Security barriers blocking entrance to Portadown town centre in 1982

This article recounts the violence and other effects related to The Troubles in Portadown, County Armagh, Northern Ireland, which lasted from the 1960s to 1998. Much of these events have been related specifically to the Drumcree parade dispute but relate more generally to the violence and conflict between the Protestant/Unionist/Loyalist majority and the Catholic/Nationalist/Republican minority within the town.

==Overview==
Portadown is located in an area known during the troubles as the "murder triangle" because of the high number of killings carried out by paramilitary organisations on both sides. The town is the site of an annual parade in July by an ex-servicemen's lodge of the Protestant Orange Order, from St Mark's Church in the town centre, where participants lay wreaths at the war memorial. Particularly since the nineteenth century, Protestant participants marched to Drumcree Church through the predominantly Catholic nationalist Obins Street (also known as the "Tunnel" area because of an underground walkway connecting it to a higher level at the bottom of Fowler's Entry/Mary Street/John Street).

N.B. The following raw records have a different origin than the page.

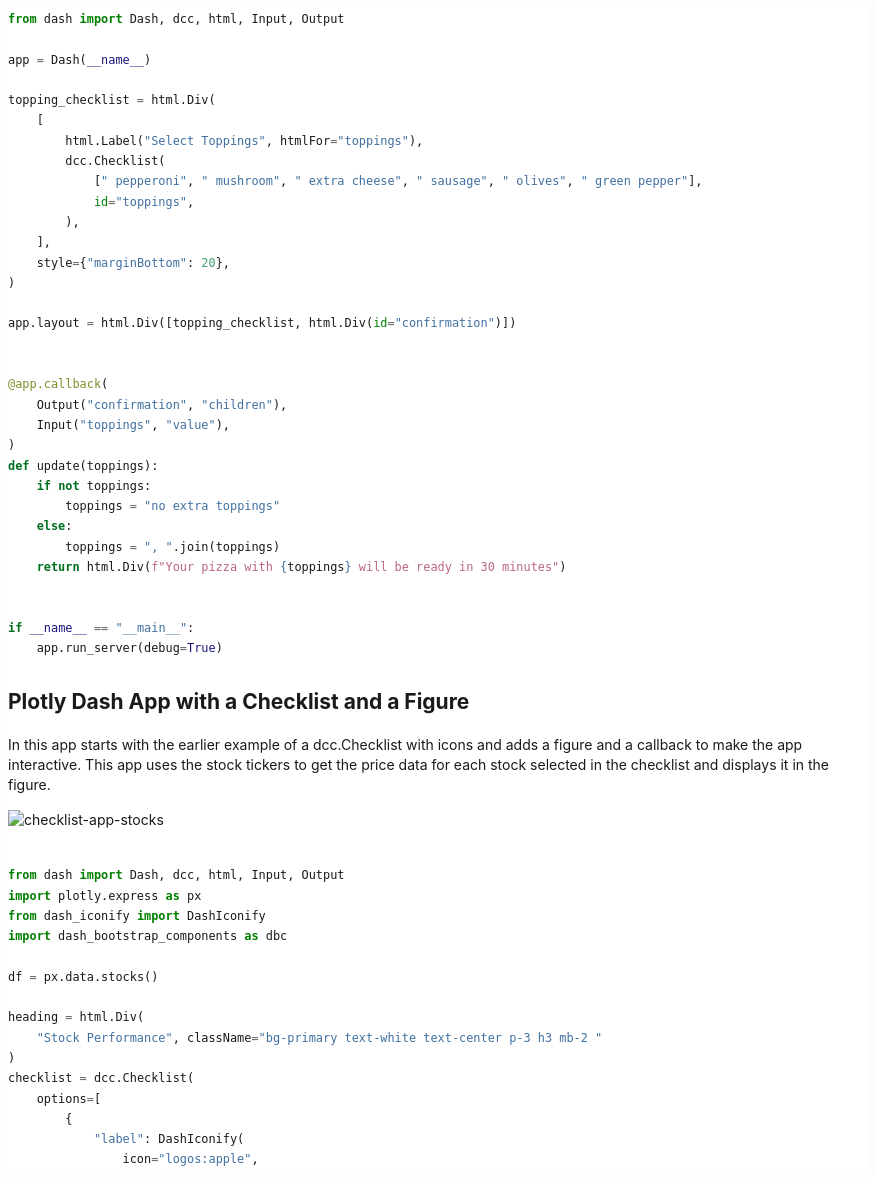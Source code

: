 
```python
from dash import Dash, dcc, html, Input, Output

app = Dash(__name__)

topping_checklist = html.Div(
    [
        html.Label("Select Toppings", htmlFor="toppings"),
        dcc.Checklist(
            [" pepperoni", " mushroom", " extra cheese", " sausage", " olives", " green pepper"],
            id="toppings",            
        ),
    ],
    style={"marginBottom": 20},
)

app.layout = html.Div([topping_checklist, html.Div(id="confirmation")])


@app.callback(
    Output("confirmation", "children"),
    Input("toppings", "value"),
)
def update(toppings):
    if not toppings:
        toppings = "no extra toppings"
    else:
        toppings = ", ".join(toppings)
    return html.Div(f"Your pizza with {toppings} will be ready in 30 minutes")


if __name__ == "__main__":
    app.run_server(debug=True)

```

## Plotly Dash App with a Checklist and a Figure

In this app starts with the earlier example of a dcc.Checklist with icons and adds a figure and a callback
to make the app interactive.  This app uses the stock tickers to get the price data for each stock selected in the
checklist and displays it in the figure.


![checklist-app-stocks](https://user-images.githubusercontent.com/72614349/201708396-b55a0cb4-b80d-4023-8451-36d00aa04c56.png)


```python

from dash import Dash, dcc, html, Input, Output
import plotly.express as px
from dash_iconify import DashIconify
import dash_bootstrap_components as dbc

df = px.data.stocks()

heading = html.Div(
    "Stock Performance", className="bg-primary text-white text-center p-3 h3 mb-2 "
)
checklist = dcc.Checklist(
    options=[
        {
            "label": DashIconify(
                icon="logos:apple",
```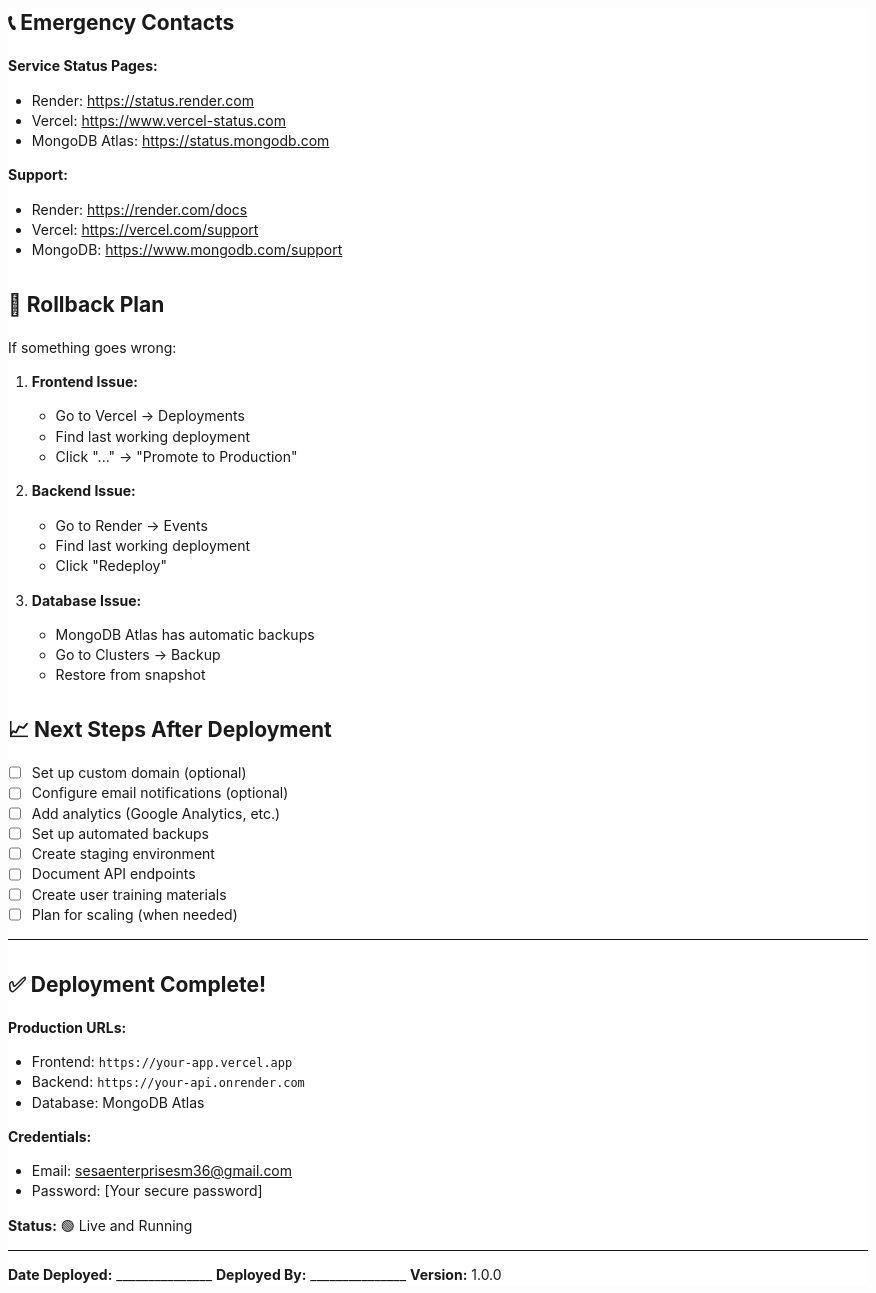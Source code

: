 ## 📞 Emergency Contacts

**Service Status Pages:**
- Render: https://status.render.com
- Vercel: https://www.vercel-status.com
- MongoDB Atlas: https://status.mongodb.com

**Support:**
- Render: https://render.com/docs
- Vercel: https://vercel.com/support
- MongoDB: https://www.mongodb.com/support

## 🔄 Rollback Plan

If something goes wrong:

1. **Frontend Issue:**
   - Go to Vercel → Deployments
   - Find last working deployment
   - Click "..." → "Promote to Production"

2. **Backend Issue:**
   - Go to Render → Events
   - Find last working deployment
   - Click "Redeploy"

3. **Database Issue:**
   - MongoDB Atlas has automatic backups
   - Go to Clusters → Backup
   - Restore from snapshot

## 📈 Next Steps After Deployment

- [ ] Set up custom domain (optional)
- [ ] Configure email notifications (optional)
- [ ] Add analytics (Google Analytics, etc.)
- [ ] Set up automated backups
- [ ] Create staging environment
- [ ] Document API endpoints
- [ ] Create user training materials
- [ ] Plan for scaling (when needed)

---

## ✅ Deployment Complete!

**Production URLs:**
- Frontend: `https://your-app.vercel.app`
- Backend: `https://your-api.onrender.com`
- Database: MongoDB Atlas

**Credentials:**
- Email: sesaenterprisesm36@gmail.com
- Password: [Your secure password]

**Status:** 🟢 Live and Running

---

**Date Deployed:** _______________
**Deployed By:** _______________
**Version:** 1.0.0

In the 1970s and 1980s residents of the Obins Street area objected to the Orange marches, claiming they were triumphalist and arguing that they marked the Catholics as being second-class citizens in Northern Ireland.

The Orange parade leading to Drumcree Parish Church of Ireland originally passed through Obins Street but was rerouted in the mid-1980s through the then lesser populated but nearby area of Garvaghy Road. It was an effort to forestall violence.

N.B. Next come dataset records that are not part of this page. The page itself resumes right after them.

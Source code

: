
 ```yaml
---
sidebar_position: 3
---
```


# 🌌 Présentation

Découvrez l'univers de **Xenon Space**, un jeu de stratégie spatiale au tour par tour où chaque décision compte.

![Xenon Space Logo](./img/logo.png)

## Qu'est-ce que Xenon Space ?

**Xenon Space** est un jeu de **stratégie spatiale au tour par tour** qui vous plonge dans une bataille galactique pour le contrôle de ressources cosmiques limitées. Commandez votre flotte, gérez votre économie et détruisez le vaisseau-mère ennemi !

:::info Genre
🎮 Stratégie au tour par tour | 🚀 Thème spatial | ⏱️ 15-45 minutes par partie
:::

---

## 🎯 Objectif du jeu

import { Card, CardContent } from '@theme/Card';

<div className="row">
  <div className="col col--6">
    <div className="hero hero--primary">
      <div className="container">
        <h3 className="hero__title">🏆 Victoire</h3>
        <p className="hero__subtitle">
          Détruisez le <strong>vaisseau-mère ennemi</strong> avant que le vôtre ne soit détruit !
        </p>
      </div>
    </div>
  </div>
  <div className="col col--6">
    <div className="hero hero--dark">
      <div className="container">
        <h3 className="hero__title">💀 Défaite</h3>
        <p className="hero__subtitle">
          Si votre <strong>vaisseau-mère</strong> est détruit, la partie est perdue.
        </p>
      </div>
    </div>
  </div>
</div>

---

In the interim, however, fresh housing stock had been built on the former McGredy's Rose fields on the Garvaghy Road. It was occupied by a cross-section of families from both religious denominations. But slum clearance in Obins Street resulted in many Catholic residents being relocated to the new housing. Following sectarian intimidation by each of the religious/ethnic communities in various housing estates in the town, some residents moved and the Garvaghy Road estates became nearly 100% Catholic.

The parade was one of three which had been staged by the Orange Order to march through the Tunnel and was the scene of rioting from as early as 1873. In the modern troubles, this flashpoint became the source of confrontation between the Catholics of the Tunnel area and Protestants from neighbouring Edgarstown, often exacerbated by men from other areas within the town reinforcing the numbers on either side. On several occasions in the 1970s, gun battles took place between the locals and the Royal Ulster Constabulary attempting to control the violence. See "Two Hundred Years in the Orange Citadel" here.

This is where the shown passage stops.